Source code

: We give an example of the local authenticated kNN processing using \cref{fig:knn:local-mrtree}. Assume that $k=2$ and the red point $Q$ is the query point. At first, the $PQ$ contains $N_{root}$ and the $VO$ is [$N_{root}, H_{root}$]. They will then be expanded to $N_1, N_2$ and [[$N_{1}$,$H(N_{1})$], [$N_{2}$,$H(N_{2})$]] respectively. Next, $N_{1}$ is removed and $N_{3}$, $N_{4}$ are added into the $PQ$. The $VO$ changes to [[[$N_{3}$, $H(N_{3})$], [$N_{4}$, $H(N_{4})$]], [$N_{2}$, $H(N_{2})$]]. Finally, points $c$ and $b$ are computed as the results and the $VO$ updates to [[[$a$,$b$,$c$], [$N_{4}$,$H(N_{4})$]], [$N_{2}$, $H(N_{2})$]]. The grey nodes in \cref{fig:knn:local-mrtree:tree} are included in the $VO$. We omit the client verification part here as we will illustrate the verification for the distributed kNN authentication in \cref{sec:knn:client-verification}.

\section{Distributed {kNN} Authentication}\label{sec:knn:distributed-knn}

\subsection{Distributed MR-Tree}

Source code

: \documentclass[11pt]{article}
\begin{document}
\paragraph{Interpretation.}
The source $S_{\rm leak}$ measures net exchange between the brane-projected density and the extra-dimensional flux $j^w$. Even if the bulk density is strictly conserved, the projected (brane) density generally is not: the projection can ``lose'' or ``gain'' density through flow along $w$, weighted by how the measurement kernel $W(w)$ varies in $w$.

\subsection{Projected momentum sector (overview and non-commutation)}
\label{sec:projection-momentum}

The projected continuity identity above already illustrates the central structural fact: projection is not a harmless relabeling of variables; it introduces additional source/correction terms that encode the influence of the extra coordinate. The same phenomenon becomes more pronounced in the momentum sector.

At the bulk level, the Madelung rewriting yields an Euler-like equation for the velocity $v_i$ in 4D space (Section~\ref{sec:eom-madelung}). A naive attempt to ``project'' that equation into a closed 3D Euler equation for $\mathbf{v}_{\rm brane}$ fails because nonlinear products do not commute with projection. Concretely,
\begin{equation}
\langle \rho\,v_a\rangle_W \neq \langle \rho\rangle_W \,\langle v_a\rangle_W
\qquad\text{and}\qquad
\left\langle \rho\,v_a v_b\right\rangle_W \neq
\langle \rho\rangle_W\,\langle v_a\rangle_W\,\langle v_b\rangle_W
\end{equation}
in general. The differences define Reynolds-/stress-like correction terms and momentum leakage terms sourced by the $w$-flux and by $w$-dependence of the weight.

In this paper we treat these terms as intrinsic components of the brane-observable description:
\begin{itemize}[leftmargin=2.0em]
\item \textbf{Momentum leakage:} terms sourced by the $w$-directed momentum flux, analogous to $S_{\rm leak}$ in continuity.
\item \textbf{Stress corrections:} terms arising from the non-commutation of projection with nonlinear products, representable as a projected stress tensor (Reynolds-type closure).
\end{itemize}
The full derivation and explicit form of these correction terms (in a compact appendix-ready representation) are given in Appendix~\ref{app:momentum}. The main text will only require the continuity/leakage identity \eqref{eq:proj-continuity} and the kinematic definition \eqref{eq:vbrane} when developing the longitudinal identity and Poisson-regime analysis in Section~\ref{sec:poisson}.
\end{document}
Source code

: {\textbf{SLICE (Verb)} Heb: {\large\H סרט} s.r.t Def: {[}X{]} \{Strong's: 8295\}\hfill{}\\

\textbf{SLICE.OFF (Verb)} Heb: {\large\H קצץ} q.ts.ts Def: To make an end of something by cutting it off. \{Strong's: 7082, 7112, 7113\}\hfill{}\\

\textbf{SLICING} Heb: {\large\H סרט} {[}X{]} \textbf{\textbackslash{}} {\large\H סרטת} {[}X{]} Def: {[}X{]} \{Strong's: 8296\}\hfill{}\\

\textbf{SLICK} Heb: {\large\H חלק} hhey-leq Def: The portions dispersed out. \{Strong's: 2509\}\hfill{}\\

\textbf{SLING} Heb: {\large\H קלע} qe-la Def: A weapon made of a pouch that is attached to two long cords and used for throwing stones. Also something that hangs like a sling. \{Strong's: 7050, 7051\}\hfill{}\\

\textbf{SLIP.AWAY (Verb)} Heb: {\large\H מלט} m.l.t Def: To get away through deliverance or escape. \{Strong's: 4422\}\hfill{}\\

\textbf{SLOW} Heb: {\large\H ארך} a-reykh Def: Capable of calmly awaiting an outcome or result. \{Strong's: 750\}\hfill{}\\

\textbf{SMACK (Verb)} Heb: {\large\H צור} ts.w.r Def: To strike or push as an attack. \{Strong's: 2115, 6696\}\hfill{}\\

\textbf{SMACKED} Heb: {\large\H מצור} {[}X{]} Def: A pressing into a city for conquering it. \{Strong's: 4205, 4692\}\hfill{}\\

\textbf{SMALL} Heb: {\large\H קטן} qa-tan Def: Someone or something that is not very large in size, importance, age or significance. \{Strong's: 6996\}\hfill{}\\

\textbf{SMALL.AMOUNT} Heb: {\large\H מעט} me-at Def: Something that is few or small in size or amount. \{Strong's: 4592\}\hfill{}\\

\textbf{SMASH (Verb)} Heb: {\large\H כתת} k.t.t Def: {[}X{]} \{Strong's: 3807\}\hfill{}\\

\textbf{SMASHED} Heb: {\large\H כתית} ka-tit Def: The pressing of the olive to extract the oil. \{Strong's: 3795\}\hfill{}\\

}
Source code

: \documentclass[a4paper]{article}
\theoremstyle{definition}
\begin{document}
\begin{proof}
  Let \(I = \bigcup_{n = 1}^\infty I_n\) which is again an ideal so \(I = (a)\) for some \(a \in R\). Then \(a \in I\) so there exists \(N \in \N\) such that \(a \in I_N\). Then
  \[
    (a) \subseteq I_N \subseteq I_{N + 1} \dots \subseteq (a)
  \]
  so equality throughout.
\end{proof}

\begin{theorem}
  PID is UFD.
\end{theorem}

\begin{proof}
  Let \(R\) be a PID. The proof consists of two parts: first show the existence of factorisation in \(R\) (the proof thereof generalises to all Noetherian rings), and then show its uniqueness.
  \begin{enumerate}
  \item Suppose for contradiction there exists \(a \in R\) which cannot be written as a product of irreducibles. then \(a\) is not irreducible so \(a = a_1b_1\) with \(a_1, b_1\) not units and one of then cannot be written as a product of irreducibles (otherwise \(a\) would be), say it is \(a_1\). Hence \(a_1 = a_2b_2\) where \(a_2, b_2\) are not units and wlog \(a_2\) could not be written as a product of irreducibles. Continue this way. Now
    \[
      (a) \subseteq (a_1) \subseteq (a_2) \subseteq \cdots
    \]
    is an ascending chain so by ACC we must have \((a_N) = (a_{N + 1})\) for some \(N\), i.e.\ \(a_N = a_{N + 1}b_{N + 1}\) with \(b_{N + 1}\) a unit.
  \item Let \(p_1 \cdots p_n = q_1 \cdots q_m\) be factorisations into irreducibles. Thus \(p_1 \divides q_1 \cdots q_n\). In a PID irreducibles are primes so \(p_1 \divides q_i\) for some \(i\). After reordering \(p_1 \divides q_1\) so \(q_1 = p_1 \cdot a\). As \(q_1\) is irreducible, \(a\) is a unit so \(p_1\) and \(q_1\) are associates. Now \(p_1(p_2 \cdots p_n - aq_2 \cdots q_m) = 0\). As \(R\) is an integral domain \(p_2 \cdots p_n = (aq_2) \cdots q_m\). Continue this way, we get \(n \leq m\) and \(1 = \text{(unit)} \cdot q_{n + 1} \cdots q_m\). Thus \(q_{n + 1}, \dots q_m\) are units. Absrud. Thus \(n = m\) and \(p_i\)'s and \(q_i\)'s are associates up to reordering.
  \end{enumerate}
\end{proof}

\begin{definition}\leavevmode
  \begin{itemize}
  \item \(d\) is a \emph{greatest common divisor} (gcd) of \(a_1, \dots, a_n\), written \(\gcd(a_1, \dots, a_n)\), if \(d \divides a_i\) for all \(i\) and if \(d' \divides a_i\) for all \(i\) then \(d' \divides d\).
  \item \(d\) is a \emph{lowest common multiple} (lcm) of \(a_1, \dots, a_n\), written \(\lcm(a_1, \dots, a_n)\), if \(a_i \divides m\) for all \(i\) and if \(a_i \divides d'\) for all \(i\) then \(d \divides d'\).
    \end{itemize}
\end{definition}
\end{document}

******

### Exercise brief
Note which lines carry the word "continuity" in the material, then copy each of them.

### Completed exercise
The projected continuity identity above already illustrates the central structural fact: projection is not a harmless relabeling of variables; it introduces additional source/correction terms that encode the influence of the extra coordinate. The same phenomenon becomes more pronounced in the momentum sector.
\item \textbf{Momentum leakage:} terms sourced by the $w$-directed momentum flux, analogous to $S_{\rm leak}$ in continuity.
The full derivation and explicit form of these correction terms (in a compact appendix-ready representation) are given in Appendix~\ref{app:momentum}. The main text will only require the continuity/leakage identity \eqref{eq:proj-continuity} and the kinematic definition \eqref{eq:vbrane} when developing the longitudinal identity and Poisson-regime analysis in Section~\ref{sec:poisson}.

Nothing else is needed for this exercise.